With both ends included, transcribe exactly the records below from their first line to the line that contains "to the following:</span></span>".

======

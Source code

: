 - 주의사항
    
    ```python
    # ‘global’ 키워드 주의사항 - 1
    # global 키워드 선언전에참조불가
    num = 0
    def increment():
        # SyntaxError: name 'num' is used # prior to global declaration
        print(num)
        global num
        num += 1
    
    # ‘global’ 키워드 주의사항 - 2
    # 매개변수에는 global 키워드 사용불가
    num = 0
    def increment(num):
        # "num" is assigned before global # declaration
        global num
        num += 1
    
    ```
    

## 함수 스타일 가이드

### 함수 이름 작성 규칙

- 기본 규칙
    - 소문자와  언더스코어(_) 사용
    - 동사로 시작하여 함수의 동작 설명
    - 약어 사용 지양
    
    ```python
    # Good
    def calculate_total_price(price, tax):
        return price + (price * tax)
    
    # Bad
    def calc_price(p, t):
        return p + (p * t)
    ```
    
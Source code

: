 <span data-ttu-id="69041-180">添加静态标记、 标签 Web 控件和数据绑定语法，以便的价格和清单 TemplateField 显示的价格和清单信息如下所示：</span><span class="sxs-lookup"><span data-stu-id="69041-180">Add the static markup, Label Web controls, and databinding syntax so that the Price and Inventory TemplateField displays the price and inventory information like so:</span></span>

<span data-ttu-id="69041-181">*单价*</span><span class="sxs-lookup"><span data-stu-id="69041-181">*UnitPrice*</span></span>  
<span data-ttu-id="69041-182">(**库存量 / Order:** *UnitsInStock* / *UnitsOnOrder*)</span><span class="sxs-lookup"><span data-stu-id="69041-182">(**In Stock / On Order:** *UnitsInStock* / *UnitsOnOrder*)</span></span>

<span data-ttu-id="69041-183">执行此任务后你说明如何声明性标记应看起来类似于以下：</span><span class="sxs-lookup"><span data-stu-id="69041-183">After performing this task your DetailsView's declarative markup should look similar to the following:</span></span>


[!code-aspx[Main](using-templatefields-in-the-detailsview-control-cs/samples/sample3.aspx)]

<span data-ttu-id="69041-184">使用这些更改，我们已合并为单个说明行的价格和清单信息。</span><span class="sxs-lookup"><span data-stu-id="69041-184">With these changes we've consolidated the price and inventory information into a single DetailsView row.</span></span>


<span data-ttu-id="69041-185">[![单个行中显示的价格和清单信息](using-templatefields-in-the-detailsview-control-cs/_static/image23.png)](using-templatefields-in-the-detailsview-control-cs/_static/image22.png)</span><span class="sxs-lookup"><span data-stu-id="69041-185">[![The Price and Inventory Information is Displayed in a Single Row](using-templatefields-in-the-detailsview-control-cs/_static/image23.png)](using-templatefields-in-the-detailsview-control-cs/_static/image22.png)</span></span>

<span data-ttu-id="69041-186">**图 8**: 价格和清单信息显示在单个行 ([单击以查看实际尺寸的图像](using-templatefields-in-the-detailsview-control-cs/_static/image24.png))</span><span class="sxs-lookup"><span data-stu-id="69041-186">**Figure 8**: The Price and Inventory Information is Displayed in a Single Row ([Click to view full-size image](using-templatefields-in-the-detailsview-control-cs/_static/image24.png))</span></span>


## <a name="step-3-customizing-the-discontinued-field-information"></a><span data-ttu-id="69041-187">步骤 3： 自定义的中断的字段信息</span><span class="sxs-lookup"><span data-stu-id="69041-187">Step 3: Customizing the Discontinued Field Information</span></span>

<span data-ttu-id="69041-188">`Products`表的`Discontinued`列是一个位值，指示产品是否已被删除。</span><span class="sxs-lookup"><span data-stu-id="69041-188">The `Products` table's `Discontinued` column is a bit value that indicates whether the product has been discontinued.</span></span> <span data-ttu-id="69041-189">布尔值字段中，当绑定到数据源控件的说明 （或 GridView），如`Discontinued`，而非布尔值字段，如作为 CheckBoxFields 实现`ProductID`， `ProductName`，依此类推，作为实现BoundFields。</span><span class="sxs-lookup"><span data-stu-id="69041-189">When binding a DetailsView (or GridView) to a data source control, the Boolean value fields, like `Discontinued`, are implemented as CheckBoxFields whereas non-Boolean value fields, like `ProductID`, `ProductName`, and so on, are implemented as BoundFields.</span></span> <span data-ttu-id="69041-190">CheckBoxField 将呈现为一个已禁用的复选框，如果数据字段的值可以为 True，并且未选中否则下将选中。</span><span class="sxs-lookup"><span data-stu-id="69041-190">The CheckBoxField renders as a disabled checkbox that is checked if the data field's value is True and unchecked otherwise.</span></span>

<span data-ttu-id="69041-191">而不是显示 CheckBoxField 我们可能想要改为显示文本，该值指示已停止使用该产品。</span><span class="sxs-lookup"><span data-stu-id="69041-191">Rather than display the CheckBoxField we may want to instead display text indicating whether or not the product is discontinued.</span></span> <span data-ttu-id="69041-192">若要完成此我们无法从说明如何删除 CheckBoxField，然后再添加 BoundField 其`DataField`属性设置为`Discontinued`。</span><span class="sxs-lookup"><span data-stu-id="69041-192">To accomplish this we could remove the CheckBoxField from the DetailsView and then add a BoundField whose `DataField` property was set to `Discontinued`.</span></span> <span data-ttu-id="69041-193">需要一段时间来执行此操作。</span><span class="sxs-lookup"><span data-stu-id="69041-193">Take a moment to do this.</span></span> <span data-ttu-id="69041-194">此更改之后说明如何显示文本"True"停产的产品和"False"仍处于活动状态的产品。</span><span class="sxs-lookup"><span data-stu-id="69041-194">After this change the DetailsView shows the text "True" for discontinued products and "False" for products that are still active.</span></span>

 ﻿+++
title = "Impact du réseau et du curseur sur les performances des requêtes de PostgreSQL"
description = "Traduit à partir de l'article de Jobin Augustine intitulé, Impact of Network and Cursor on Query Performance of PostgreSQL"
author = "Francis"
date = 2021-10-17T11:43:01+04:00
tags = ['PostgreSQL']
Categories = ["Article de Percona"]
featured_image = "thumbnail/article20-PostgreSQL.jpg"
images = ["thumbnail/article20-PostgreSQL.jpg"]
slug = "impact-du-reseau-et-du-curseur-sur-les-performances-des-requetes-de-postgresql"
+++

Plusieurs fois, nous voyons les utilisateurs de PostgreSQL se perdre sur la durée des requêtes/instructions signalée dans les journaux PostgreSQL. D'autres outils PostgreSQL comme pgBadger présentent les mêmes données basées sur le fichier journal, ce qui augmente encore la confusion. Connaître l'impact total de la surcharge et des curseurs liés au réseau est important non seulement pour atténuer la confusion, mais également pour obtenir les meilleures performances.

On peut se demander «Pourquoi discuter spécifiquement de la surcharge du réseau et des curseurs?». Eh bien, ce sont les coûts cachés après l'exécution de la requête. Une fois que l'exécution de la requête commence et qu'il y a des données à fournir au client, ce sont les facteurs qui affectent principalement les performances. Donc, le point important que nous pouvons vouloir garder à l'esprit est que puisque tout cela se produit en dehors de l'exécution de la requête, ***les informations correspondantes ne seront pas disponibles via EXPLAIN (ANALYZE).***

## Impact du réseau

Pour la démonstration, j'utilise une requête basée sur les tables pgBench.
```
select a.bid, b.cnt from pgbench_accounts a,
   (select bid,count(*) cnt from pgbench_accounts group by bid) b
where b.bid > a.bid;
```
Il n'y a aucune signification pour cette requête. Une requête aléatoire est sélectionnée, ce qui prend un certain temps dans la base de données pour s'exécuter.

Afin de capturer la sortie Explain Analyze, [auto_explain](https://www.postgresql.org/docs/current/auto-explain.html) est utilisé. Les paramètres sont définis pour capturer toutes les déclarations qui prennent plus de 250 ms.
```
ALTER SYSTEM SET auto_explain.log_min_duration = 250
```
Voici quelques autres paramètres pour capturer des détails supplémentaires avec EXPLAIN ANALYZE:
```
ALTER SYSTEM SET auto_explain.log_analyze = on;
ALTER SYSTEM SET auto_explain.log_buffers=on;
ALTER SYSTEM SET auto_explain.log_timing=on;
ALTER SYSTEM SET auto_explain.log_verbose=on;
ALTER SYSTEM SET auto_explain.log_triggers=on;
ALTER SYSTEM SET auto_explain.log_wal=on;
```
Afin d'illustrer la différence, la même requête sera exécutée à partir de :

======

> _Response to this task_:
Source code

: - 주의사항
    
    ```python
    # ‘global’ 키워드 주의사항 - 1
    # global 키워드 선언전에참조불가
    num = 0
    def increment():
        # SyntaxError: name 'num' is used # prior to global declaration
        print(num)
        global num
        num += 1
    
    # ‘global’ 키워드 주의사항 - 2
    # 매개변수에는 global 키워드 사용불가
    num = 0
    def increment(num):
        # "num" is assigned before global # declaration
        global num
        num += 1
    
    ```
    

## 함수 스타일 가이드

### 함수 이름 작성 규칙

- 기본 규칙
    - 소문자와  언더스코어(_) 사용
    - 동사로 시작하여 함수의 동작 설명
    - 약어 사용 지양
    
    ```python
    # Good
    def calculate_total_price(price, tax):
        return price + (price * tax)
    
    # Bad
    def calc_price(p, t):
        return p + (p * t)
    ```
    
Source code

: <span data-ttu-id="69041-180">添加静态标记、 标签 Web 控件和数据绑定语法，以便的价格和清单 TemplateField 显示的价格和清单信息如下所示：</span><span class="sxs-lookup"><span data-stu-id="69041-180">Add the static markup, Label Web controls, and databinding syntax so that the Price and Inventory TemplateField displays the price and inventory information like so:</span></span>

<span data-ttu-id="69041-181">*单价*</span><span class="sxs-lookup"><span data-stu-id="69041-181">*UnitPrice*</span></span>  
<span data-ttu-id="69041-182">(**库存量 / Order:** *UnitsInStock* / *UnitsOnOrder*)</span><span class="sxs-lookup"><span data-stu-id="69041-182">(**In Stock / On Order:** *UnitsInStock* / *UnitsOnOrder*)</span></span>

<span data-ttu-id="69041-183">执行此任务后你说明如何声明性标记应看起来类似于以下：</span><span class="sxs-lookup"><span data-stu-id="69041-183">After performing this task your DetailsView's declarative markup should look similar to the following:</span></span>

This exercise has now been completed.